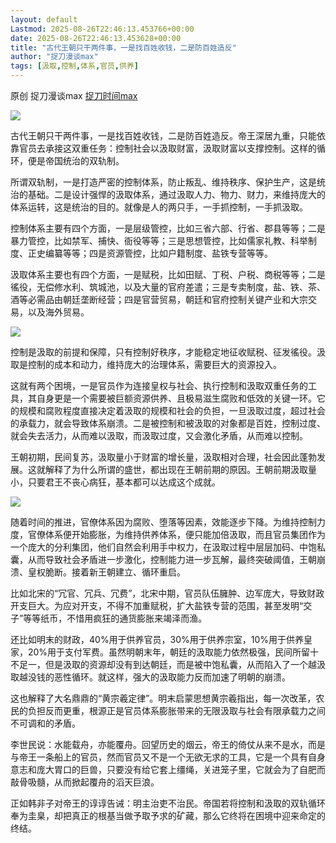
 ```yaml
---
layout: default
Lastmod: 2025-08-26T22:46:13.453766+00:00
date: 2025-08-26T22:46:13.453628+00:00
title: "古代王朝只干两件事，一是找百姓收钱，二是防百姓造反"
author: "捉刀漫谈max"
tags: [汲取,控制,体系,官员,供养]
---
```


原创 捉刀漫谈max [捉刀时间max](javascript:void(0);)

![](https://images.weserv.nl/?url=https%3A//mmbiz.qpic.cn/sz_mmbiz_png/k82K78vyqibdDVbboiawDrsgtBCtbfiarIOic7YuXVBIibebHuGEocotWTwAMOPzdDiaklP6lIXbVwgvqmicJ2icKdicthg/640%3Fwx_fmt%3Dpng)

古代王朝只干两件事，一是找百姓收钱，二是防百姓造反。帝王深居九重，只能依靠官员去承接这双重任务：控制社会以汲取财富，汲取财富以支撑控制。这样的循环，便是帝国统治的双轨制。

所谓双轨制，一是打造严密的控制体系，防止叛乱、维持秩序、保护生产，这是统治的基础。二是设计强悍的汲取体系，通过汲取人力、物力、财力，来维持庞大的体系运转，这是统治的目的。就像是人的两只手，一手抓控制，一手抓汲取。

控制体系主要有四个方面，一是层级管控，比如三省六部、行省、郡县等等；二是暴力管控，比如禁军、捕快、衙役等等；三是思想管控，比如儒家礼教、科举制度、正史编纂等等；四是资源管控，比如户籍制度、盐铁专营等等。

汲取体系主要也有四个方面，一是赋税，比如田赋、丁税、户税、商税等等；二是徭役，无偿修水利、筑城池，以及大量的官府差遣；三是专卖制度，盐、铁、茶、酒等必需品由朝廷垄断经营；四是官营贸易，朝廷和官府控制关键产业和大宗交易，以及海外贸易。

![](https://images.weserv.nl/?url=https%3A//mmbiz.qpic.cn/sz_mmbiz_jpg/k82K78vyqibdDVbboiawDrsgtBCtbfiarIOuUrxjchUVzh6j49f6gfqSQMedibOIVomAPASDmb09QSuCicLCfr4foWw/640%3Fwx_fmt%3Djpeg)

控制是汲取的前提和保障，只有控制好秩序，才能稳定地征收赋税、征发徭役。汲取是控制的成本和动力，维持庞大的治理体系，需要巨大的资源投入。

这就有两个困境，一是官员作为连接皇权与社会、执行控制和汲取双重任务的工具，其自身更是一个需要被巨额资源供养、且极易滋生腐败和低效的关键一环。它的规模和腐败程度直接决定着汲取的规模和社会的负担，一旦汲取过度，超过社会的承载力，就会导致体系崩溃。二是被控制和被汲取的对象都是百姓，控制过度、就会失去活力，从而难以汲取，而汲取过度，又会激化矛盾，从而难以控制。

王朝初期，民间复苏，汲取量小于财富的增长量，汲取相对合理，社会因此蓬勃发展。这就解释了为什么所谓的盛世，都出现在王朝前期的原因。王朝前期汲取量小，只要君王不丧心病狂，基本都可以达成这个成就。

![](https://images.weserv.nl/?url=https%3A//mmbiz.qpic.cn/sz_mmbiz_jpg/k82K78vyqibdDVbboiawDrsgtBCtbfiarIOXvUTKQFyhUFgDw78zJCLoBAouVJldywDYNSBKCK158yA9lB4prHhYA/640%3Fwx_fmt%3Djpeg)

随着时间的推进，官僚体系因为腐败、堕落等因素，效能逐步下降。为维持控制力度，官僚体系便开始膨胀，为维持供养体系，便只能加倍汲取，而且官员集团作为一个庞大的分利集团，他们自然会利用手中权力，在汲取过程中层层加码、中饱私囊，从而导致社会矛盾进一步激化，控制能力进一步瓦解，最终突破阈值，王朝崩溃、皇权脆断。接着新王朝建立、循环重启。

比如北宋的“冗官、冗兵、冗费”，北宋中期，官员队伍臃肿、边军庞大，导致财政开支巨大。为应对开支，不得不加重赋税，扩大盐铁专营的范围，甚至发明“交子”等等纸币，不惜用疯狂的通货膨胀来竭泽而渔。

还比如明末的财政，40%用于供养官员，30%用于供养宗室，10%用于供养皇家，20%用于支付军费。虽然明朝末年，朝廷的汲取能力依然极强，民间所留十不足一，但是汲取的资源却没有到达朝廷，而是被中饱私囊，从而陷入了一个越汲取越没钱的恶性循环。就这样，强大的汲取能力反而加速了明朝的崩溃。

这也解释了大名鼎鼎的“黄宗羲定律”。明末启蒙思想黄宗羲指出，每一次改革，农民的负担反而更重，根源正是官员体系膨胀带来的无限汲取与社会有限承载力之间不可调和的矛盾。

李世民说：水能载舟，亦能覆舟。回望历史的烟云，帝王的倚仗从来不是水，而是与帝王一条船上的官员，然而官员又不是一个无欲无求的工具，它是一个具有自身意志和庞大胃口的巨兽，只要没有给它套上缰绳，关进笼子里，它就会为了自肥而敲骨吸髓，从而掀起覆舟的滔天巨浪。

正如韩非子对帝王的谆谆告诫：明主治吏不治民。帝国若将控制和汲取的双轨循环奉为圭臬，却把真正的根基当做予取予求的矿藏，那么它终将在困境中迎来命定的终结。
------------
▶ What this task involves: The answer should consist of every line from the listing above that includes the word "捉刀漫谈max".

▶ Response area:
author: "捉刀漫谈max"
原创 捉刀漫谈max [捉刀时间max](javascript:void(0);)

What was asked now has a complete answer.